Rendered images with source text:
=== Begin Enclosure ===
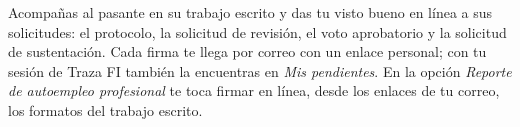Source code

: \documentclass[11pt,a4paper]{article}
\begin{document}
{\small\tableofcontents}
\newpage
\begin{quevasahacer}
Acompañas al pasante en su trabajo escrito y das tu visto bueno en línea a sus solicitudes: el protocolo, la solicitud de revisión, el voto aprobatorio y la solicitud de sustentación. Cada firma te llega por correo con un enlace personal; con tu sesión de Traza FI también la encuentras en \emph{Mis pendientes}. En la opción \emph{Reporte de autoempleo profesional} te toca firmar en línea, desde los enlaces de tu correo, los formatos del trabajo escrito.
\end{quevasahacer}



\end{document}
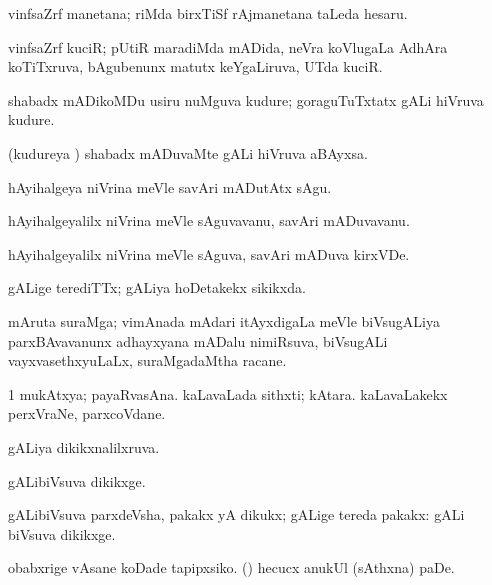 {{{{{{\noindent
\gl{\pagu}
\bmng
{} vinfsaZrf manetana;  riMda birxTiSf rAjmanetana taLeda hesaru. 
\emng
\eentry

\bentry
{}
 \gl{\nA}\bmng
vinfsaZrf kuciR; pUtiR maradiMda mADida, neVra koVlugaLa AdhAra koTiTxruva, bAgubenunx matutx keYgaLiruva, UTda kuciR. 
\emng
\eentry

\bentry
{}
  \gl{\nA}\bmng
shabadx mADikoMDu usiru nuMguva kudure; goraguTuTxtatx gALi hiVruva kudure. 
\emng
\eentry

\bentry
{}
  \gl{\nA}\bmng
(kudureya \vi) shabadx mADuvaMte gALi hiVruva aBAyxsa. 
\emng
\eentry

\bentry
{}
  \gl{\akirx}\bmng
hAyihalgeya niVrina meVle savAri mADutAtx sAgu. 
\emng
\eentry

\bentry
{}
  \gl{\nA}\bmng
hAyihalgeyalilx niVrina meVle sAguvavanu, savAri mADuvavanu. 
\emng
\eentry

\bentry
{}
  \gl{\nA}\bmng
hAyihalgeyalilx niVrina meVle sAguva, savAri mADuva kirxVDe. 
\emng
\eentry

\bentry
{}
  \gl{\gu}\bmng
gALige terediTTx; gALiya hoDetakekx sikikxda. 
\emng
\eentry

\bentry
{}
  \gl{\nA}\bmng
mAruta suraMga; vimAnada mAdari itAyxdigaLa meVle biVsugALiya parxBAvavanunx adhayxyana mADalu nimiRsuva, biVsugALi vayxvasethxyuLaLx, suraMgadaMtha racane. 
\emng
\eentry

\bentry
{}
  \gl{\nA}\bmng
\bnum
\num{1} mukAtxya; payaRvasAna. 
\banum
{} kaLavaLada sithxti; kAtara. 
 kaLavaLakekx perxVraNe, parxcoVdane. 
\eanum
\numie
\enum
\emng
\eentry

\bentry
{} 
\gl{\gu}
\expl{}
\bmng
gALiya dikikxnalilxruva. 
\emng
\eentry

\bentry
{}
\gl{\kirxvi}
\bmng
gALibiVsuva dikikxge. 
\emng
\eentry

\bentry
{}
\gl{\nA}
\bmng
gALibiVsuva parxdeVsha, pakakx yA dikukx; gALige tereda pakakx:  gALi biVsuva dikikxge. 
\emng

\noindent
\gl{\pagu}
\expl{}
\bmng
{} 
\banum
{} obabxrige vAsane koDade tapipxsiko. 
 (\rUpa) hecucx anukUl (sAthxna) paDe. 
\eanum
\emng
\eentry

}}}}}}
=== End Enclosure ===
▸ Work to be completed: Each record above should be restated word for word. The pictures should not appear.

▸ Exercise response:
Source code

: \documentclass[11pt,a4paper]{article}
\begin{document}
{\small\tableofcontents}
\newpage
\begin{quevasahacer}
Acompañas al pasante en su trabajo escrito y das tu visto bueno en línea a sus solicitudes: el protocolo, la solicitud de revisión, el voto aprobatorio y la solicitud de sustentación. Cada firma te llega por correo con un enlace personal; con tu sesión de Traza FI también la encuentras en \emph{Mis pendientes}. En la opción \emph{Reporte de autoempleo profesional} te toca firmar en línea, desde los enlaces de tu correo, los formatos del trabajo escrito.
\end{quevasahacer}



\end{document}
 {{{{{{\noindent
\gl{\pagu}
\bmng
{} vinfsaZrf manetana;  riMda birxTiSf rAjmanetana taLeda hesaru. 
\emng
\eentry

\bentry
{}
 \gl{\nA}\bmng
vinfsaZrf kuciR; pUtiR maradiMda mADida, neVra koVlugaLa AdhAra koTiTxruva, bAgubenunx matutx keYgaLiruva, UTda kuciR. 
\emng
\eentry

\bentry
{}
  \gl{\nA}\bmng
shabadx mADikoMDu usiru nuMguva kudure; goraguTuTxtatx gALi hiVruva kudure. 
\emng
\eentry

\bentry
{}
  \gl{\nA}\bmng
(kudureya \vi) shabadx mADuvaMte gALi hiVruva aBAyxsa. 
\emng
\eentry

\bentry
{}
  \gl{\akirx}\bmng
hAyihalgeya niVrina meVle savAri mADutAtx sAgu. 
\emng
\eentry

\bentry
{}
  \gl{\nA}\bmng
hAyihalgeyalilx niVrina meVle sAguvavanu, savAri mADuvavanu. 
\emng
\eentry

\bentry
{}
  \gl{\nA}\bmng
hAyihalgeyalilx niVrina meVle sAguva, savAri mADuva kirxVDe. 
\emng
\eentry

\bentry
{}
  \gl{\gu}\bmng
gALige terediTTx; gALiya hoDetakekx sikikxda. 
\emng
\eentry

\bentry
{}
  \gl{\nA}\bmng
mAruta suraMga; vimAnada mAdari itAyxdigaLa meVle biVsugALiya parxBAvavanunx adhayxyana mADalu nimiRsuva, biVsugALi vayxvasethxyuLaLx, suraMgadaMtha racane. 
\emng
\eentry

\bentry
{}
  \gl{\nA}\bmng
\bnum
\num{1} mukAtxya; payaRvasAna. 
\banum
{} kaLavaLada sithxti; kAtara. 
 kaLavaLakekx perxVraNe, parxcoVdane. 
\eanum
\numie
\enum
\emng
\eentry

\bentry
{} 
\gl{\gu}
\expl{}
\bmng
gALiya dikikxnalilxruva. 
\emng
\eentry

\bentry
{}
\gl{\kirxvi}
\bmng
gALibiVsuva dikikxge. 
\emng
\eentry

\bentry
{}
\gl{\nA}
\bmng
gALibiVsuva parxdeVsha, pakakx yA dikukx; gALige tereda pakakx:  gALi biVsuva dikikxge. 
\emng

\noindent
\gl{\pagu}
\expl{}
\bmng
{} 
\banum
{} obabxrige vAsane koDade tapipxsiko. 
 (\rUpa) hecucx anukUl (sAthxna) paDe. 
\eanum
\emng
\eentry

}}}}}}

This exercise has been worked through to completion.